アンジーはそう言って、雑誌を開き、一枚の写真を指差した。その写真では、シシーがロープで縛られ、猿轡をされて、ひざまずいていた。女王様の女性がそばに仁王立ちして、乗馬鞭を手に彼の尻を叩くポーズを取っている。その男性の尻頬に赤い筋が幾本もあることから、彼がすでに数回鞭打ちされているのが分かる。
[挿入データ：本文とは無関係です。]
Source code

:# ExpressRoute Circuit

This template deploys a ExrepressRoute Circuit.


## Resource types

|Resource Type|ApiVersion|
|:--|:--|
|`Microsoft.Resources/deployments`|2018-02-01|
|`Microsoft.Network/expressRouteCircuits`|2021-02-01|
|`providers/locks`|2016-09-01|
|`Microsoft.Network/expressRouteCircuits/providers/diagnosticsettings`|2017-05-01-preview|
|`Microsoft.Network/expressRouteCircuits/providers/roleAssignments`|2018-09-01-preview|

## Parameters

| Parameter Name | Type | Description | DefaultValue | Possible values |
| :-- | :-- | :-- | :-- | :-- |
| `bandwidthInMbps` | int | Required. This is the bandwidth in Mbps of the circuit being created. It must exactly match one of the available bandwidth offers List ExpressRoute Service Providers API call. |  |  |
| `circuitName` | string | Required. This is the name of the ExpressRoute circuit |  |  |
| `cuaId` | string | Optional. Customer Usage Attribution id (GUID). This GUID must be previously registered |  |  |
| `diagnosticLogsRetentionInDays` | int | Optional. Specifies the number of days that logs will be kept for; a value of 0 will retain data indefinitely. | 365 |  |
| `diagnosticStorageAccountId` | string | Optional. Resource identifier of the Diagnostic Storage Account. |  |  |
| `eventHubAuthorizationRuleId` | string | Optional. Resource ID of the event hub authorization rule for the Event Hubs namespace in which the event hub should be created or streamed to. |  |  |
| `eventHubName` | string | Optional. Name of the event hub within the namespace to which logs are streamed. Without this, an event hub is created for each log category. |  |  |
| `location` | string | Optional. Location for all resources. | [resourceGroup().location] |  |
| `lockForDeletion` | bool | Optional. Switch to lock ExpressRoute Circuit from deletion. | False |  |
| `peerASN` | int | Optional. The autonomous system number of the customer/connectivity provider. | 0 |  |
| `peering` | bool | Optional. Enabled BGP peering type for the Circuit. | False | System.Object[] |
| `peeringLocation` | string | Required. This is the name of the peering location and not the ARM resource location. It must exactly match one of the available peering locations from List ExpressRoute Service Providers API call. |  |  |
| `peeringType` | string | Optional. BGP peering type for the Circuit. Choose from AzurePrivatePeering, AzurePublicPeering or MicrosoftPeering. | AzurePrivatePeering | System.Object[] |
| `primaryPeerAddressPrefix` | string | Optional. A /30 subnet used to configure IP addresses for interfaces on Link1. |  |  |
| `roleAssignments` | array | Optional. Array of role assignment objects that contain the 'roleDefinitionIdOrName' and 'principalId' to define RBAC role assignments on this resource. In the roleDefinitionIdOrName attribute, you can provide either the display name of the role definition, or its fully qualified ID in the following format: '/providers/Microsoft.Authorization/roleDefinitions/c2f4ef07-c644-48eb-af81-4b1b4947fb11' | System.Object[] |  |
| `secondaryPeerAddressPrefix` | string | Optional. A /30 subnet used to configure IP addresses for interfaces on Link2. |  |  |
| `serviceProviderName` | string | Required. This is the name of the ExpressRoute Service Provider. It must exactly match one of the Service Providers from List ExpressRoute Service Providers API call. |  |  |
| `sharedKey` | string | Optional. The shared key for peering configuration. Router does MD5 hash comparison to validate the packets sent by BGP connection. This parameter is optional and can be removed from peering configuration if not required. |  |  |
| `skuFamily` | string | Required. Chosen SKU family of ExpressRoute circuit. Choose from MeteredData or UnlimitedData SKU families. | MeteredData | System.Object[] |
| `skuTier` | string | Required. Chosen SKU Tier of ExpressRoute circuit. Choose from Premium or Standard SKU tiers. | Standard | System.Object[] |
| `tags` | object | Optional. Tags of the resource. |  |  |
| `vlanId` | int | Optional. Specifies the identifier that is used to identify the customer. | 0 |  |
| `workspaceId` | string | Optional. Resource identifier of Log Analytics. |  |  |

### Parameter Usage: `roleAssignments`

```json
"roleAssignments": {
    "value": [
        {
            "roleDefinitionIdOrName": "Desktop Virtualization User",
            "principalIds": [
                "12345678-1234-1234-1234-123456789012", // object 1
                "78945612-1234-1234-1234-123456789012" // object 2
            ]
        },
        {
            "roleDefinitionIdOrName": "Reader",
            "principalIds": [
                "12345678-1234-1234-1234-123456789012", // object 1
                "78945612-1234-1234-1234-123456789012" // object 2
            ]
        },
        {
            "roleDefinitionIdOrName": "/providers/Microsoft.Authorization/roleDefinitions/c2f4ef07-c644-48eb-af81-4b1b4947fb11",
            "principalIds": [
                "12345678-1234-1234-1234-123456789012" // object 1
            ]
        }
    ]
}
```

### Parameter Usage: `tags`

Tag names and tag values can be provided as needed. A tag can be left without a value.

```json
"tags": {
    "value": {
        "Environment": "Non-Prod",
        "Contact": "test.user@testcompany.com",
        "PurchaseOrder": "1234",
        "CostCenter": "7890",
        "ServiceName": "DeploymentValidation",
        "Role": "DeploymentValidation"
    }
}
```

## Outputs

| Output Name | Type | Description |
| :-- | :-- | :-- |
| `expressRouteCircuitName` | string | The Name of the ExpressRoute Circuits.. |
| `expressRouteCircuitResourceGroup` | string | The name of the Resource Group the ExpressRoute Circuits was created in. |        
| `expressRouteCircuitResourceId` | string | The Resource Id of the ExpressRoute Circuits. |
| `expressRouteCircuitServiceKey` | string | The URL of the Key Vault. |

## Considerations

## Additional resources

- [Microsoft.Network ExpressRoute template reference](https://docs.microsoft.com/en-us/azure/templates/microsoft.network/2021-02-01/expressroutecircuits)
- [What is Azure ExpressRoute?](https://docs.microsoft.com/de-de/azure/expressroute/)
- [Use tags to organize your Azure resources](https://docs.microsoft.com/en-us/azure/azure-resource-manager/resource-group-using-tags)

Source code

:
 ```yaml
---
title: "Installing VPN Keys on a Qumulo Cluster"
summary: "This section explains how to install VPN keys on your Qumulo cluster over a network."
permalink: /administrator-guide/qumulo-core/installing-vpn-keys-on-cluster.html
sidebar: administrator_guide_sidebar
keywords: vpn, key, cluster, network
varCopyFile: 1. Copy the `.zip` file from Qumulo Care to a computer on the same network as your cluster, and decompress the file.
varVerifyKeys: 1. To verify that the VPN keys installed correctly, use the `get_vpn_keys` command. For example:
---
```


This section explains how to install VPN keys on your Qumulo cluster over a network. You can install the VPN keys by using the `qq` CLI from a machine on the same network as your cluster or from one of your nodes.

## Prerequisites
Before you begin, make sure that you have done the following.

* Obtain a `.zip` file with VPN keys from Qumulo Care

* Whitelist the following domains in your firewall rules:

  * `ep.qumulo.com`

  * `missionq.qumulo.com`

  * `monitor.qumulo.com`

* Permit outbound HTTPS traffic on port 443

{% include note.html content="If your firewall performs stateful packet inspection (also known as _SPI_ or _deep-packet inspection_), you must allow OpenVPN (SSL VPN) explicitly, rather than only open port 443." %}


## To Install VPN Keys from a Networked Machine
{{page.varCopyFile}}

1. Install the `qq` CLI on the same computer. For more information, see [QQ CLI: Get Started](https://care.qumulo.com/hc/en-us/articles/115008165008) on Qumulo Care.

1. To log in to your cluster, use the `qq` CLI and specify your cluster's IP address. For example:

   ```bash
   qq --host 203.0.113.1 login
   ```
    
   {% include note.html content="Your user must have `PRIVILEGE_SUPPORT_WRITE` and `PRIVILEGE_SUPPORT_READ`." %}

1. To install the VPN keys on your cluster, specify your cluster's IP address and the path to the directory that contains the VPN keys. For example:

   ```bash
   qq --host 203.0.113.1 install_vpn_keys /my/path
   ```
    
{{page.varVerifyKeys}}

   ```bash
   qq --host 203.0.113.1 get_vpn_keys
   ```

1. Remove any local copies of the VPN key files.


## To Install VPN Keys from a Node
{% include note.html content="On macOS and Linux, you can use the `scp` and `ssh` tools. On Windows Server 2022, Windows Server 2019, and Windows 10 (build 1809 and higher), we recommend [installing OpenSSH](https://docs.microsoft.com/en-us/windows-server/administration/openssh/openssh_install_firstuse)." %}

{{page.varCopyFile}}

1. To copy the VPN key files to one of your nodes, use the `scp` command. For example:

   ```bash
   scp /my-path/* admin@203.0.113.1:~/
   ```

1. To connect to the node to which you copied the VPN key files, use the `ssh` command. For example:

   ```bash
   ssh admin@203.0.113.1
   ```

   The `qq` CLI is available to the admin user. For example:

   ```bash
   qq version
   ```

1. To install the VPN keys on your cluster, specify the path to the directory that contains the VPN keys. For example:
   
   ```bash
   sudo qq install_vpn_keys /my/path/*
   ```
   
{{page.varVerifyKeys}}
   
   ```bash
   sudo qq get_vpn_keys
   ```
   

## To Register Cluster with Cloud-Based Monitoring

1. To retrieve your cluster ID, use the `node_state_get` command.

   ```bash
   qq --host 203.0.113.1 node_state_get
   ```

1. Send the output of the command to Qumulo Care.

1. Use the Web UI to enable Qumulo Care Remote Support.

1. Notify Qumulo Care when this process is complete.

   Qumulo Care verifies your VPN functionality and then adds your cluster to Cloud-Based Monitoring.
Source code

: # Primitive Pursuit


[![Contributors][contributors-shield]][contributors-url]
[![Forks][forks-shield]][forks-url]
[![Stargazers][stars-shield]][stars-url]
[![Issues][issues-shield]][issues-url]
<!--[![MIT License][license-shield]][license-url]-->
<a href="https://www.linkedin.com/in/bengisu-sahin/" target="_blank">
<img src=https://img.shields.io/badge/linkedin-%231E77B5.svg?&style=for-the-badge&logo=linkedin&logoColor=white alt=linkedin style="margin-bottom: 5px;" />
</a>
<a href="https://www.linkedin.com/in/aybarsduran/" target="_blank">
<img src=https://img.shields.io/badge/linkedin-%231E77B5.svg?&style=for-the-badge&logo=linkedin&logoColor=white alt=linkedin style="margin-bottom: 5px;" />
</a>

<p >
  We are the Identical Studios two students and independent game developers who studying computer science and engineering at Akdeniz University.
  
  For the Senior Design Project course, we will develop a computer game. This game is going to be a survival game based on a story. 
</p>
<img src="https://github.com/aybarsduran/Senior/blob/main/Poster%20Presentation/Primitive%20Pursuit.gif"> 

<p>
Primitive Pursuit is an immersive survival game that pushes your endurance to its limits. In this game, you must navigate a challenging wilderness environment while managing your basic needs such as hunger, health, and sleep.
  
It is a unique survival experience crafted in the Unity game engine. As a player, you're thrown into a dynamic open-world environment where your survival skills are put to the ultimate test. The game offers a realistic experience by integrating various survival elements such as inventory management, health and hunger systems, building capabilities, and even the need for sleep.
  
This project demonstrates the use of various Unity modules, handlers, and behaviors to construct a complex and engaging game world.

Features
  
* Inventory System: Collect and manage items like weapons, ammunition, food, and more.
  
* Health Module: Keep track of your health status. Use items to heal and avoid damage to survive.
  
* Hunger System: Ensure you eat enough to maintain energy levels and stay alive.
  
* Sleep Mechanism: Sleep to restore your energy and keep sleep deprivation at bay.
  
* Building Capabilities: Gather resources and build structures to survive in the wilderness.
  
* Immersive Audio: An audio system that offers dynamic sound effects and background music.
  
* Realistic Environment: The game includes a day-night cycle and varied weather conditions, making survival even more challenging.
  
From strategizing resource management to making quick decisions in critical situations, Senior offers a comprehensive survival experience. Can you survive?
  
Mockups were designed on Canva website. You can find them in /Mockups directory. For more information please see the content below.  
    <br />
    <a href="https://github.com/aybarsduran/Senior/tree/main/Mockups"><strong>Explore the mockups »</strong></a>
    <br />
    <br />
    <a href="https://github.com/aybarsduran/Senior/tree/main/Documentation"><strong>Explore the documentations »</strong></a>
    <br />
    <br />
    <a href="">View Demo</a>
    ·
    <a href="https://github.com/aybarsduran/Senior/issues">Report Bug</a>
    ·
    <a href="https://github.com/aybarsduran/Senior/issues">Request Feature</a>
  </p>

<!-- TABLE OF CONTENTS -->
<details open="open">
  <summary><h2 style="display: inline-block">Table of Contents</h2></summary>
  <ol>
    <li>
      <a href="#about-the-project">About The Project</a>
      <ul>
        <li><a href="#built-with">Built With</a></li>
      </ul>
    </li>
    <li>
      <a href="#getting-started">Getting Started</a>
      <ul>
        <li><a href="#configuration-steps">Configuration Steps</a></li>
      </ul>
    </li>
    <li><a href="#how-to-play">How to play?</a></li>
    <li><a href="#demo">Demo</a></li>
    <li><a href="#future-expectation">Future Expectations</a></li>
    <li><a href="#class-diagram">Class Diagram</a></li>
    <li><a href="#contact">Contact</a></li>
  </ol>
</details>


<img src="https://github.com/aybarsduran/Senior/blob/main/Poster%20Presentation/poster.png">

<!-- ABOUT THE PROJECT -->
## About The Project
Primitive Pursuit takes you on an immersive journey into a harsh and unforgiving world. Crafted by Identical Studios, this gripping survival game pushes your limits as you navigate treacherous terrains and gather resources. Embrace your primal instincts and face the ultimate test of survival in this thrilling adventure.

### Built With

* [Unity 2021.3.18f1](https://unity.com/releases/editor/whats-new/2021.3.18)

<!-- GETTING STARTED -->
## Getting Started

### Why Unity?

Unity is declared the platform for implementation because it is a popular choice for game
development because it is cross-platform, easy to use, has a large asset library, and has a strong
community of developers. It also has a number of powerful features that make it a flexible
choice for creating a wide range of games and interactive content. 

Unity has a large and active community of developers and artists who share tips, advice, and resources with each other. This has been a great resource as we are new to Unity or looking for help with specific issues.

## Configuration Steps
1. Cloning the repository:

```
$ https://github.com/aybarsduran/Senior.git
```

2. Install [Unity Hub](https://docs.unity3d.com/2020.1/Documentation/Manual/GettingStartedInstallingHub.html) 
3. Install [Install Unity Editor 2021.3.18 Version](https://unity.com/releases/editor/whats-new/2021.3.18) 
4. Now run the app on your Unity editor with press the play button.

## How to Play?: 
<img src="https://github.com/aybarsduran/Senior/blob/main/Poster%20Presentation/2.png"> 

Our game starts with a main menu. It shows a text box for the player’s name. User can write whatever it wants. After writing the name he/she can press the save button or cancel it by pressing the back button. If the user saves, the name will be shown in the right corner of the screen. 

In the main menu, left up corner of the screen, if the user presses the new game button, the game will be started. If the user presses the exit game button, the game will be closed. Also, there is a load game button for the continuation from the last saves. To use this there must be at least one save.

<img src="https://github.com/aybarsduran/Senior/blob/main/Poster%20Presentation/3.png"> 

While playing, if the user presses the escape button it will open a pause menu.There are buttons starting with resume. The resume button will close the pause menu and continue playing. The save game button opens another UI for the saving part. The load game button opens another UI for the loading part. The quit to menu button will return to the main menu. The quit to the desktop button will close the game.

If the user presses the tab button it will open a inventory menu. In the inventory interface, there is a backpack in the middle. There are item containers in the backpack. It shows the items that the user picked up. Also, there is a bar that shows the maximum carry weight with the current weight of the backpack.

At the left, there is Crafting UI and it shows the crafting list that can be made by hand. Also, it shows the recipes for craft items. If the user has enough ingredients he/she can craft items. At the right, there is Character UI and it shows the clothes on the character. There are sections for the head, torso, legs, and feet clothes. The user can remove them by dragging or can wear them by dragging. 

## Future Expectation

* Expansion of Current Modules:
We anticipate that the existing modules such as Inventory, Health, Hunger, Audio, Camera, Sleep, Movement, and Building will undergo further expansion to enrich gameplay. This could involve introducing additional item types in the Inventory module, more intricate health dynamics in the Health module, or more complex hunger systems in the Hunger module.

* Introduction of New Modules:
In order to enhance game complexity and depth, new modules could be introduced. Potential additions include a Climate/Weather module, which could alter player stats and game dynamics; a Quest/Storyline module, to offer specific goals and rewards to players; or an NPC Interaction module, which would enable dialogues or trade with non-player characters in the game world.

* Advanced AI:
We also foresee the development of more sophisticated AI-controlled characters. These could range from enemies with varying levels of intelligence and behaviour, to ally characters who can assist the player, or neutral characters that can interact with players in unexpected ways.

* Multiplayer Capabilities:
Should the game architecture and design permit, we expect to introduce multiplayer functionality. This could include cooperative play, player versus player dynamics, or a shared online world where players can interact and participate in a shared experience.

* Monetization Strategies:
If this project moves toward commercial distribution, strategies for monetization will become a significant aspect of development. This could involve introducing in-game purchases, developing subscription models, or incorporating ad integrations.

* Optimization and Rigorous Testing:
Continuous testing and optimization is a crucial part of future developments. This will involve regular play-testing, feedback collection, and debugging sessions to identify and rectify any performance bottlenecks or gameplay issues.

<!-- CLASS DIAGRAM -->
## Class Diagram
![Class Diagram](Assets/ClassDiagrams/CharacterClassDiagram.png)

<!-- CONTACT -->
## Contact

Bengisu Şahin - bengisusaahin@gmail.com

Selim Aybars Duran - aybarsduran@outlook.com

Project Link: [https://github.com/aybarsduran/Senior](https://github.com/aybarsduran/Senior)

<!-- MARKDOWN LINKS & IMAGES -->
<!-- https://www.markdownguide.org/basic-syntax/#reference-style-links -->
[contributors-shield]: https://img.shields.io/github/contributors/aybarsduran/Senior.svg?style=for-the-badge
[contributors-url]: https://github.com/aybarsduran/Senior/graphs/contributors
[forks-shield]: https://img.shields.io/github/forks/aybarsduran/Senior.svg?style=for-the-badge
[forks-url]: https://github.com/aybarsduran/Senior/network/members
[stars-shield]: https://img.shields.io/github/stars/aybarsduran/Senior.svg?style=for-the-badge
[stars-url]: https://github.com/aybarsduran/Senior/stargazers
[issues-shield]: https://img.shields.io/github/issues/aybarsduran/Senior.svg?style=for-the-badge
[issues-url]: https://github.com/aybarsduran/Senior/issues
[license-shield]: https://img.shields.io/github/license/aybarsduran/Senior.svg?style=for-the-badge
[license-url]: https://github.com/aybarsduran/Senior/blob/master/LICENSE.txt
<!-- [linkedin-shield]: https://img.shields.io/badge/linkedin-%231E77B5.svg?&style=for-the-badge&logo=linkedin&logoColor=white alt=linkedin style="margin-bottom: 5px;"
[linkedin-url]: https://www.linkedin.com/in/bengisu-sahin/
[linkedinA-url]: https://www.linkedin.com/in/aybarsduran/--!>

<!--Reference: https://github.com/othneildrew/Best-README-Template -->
「ねえ見て…」とアンジーはそのシシーを指差して言った。「私があなたにこんなことをしたことがある?」

もちろん僕は首を左右に振った。

「もし私がこういう行為が好きだったら、この3カ月の間に一度くらい試みたはずだと思わない? あなたのために選んで、あなたのために買ってあげた女装用の服で、何かあなたの気分を害したことあったかしら?」

再び僕は首を左右に振った。「もちろん、そんなことは一度もなかった。君が僕のためにしてくれてるのを知って、僕はとても運がいいと思っている。君も楽しんでいるのは知っていたけど、そもそも、もしも僕が拒んだなら、君もこういうことを始めなかったと思う」

よく冷静になって考えると、アンジーが言うことが正しいと思えるようになっていた。

「アンジー、ごめんなさい。多分、勝手に想像をたくましくしてしまったみたいだ。君は僕にこういうことをしたことがなかったし、今までしようと思ったらいつでもできたはず。それなのにしなかったというのも分かった。疑ったりして、ごめん」

「私こそ、こんなもの取っておいててごめんなさい。今夜、家に戻ってきた時に、暖炉で全部燃やしちゃうわね」 とアンジーは僕を抱きしめた。

「これからどこに出かけるの?」

「あなたとディナーに出かけようと思ってるの。とっても良いニュースがあるのよ。外食して一緒にお祝いしたいと思って」

どんなニュースかと訊いたが、彼女は答えようとしなかった。「どこに行くのかなあ。それに、どんな服を着て行くべきなんだろう?」

自分の衣類を選ぶときになっても、どんな服を着て行くべきか、アンジーから答えをもらっていなかった。だが、彼女は、僕の迷いを知っていたようだった。つまり、ジャックとして出かけるのか、ジャッキーとして出かけるのか、という迷いである。確かにアンジーはいつも、それは僕自身が決めることと言っているが、それでも前もって彼女自身の好みを伝えることが多い。

「あなたも知っての通り、私はジャックと一緒にいても、ジャッキーと一緒にいても、どちらでも幸せなの。でも、今夜はできたらジャックにそばにいてほしいわ。このニュースは彼にも関係のあることだから」 と彼女は僕の頬にキスをした。